#### [EXERCISE AIM]
Write out every entry exactly as given, but omit the pictures.
DATA TO EXAMINE Start Marker
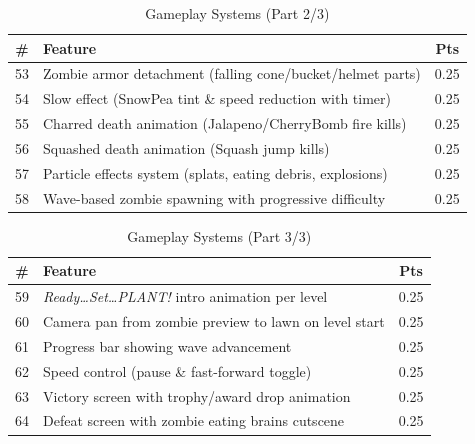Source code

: \documentclass[12pt,a4paper]{article}
\begin{document}
\begin{table}[htbp]
\centering
\tiny
\begin{tabular}{clc}
\toprule
\textbf{\#} & \textbf{Feature} & \textbf{Pts} \\
\midrule
53 & Zombie armor detachment (falling cone/bucket/helmet parts) & 0.25 \\
54 & Slow effect (SnowPea tint \& speed reduction with timer) & 0.25 \\
55 & Charred death animation (Jalapeno/CherryBomb fire kills) & 0.25 \\
56 & Squashed death animation (Squash jump kills) & 0.25 \\
57 & Particle effects system (splats, eating debris, explosions) & 0.25 \\
58 & Wave-based zombie spawning with progressive difficulty & 0.25 \\
\bottomrule
\end{tabular}
\caption{Gameplay Systems (Part 2/3)}
\end{table}

\begin{table}[htbp]
\centering
\tiny
\begin{tabular}{clc}
\toprule
\textbf{\#} & \textbf{Feature} & \textbf{Pts} \\
\midrule
59 & \emph{Ready\ldots Set\ldots PLANT!} intro animation per level & 0.25 \\
60 & Camera pan from zombie preview to lawn on level start & 0.25 \\
61 & Progress bar showing wave advancement & 0.25 \\
62 & Speed control (pause \& fast-forward toggle) & 0.25 \\
63 & Victory screen with trophy/award drop animation & 0.25 \\
64 & Defeat screen with zombie eating brains cutscene & 0.25 \\
\bottomrule
\end{tabular}
\caption{Gameplay Systems (Part 3/3)}
\end{table}
\end{document}

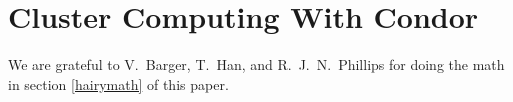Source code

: \documentclass[11pt,twoside]{article}  %
\begin{document}
\section{Cluster Computing With Condor}

\acknowledgments

We are grateful to V.\ Barger, T.\ Han, and R.~J.~N.\ Phillips for doing
the math in section \ref{hairymath} of this paper.

%
%
%
\end{document}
DATA TO EXAMINE End Marker
#### [TASK SOLUTION]
Source code

: \documentclass[12pt,a4paper]{article}
\begin{document}
\begin{table}[htbp]
\centering
\tiny
\begin{tabular}{clc}
\toprule
\textbf{\#} & \textbf{Feature} & \textbf{Pts} \\
\midrule
53 & Zombie armor detachment (falling cone/bucket/helmet parts) & 0.25 \\
54 & Slow effect (SnowPea tint \& speed reduction with timer) & 0.25 \\
55 & Charred death animation (Jalapeno/CherryBomb fire kills) & 0.25 \\
56 & Squashed death animation (Squash jump kills) & 0.25 \\
57 & Particle effects system (splats, eating debris, explosions) & 0.25 \\
58 & Wave-based zombie spawning with progressive difficulty & 0.25 \\
\bottomrule
\end{tabular}
\caption{Gameplay Systems (Part 2/3)}
\end{table}

\begin{table}[htbp]
\centering
\tiny
\begin{tabular}{clc}
\toprule
\textbf{\#} & \textbf{Feature} & \textbf{Pts} \\
\midrule
59 & \emph{Ready\ldots Set\ldots PLANT!} intro animation per level & 0.25 \\
60 & Camera pan from zombie preview to lawn on level start & 0.25 \\
61 & Progress bar showing wave advancement & 0.25 \\
62 & Speed control (pause \& fast-forward toggle) & 0.25 \\
63 & Victory screen with trophy/award drop animation & 0.25 \\
64 & Defeat screen with zombie eating brains cutscene & 0.25 \\
\bottomrule
\end{tabular}
\caption{Gameplay Systems (Part 3/3)}
\end{table}
\end{document}

Source code

: \documentclass[11pt,twoside]{article}  %
\begin{document}
\section{Cluster Computing With Condor}

\acknowledgments

We are grateful to V.\ Barger, T.\ Han, and R.~J.~N.\ Phillips for doing
the math in section \ref{hairymath} of this paper.

%
%
%
\end{document}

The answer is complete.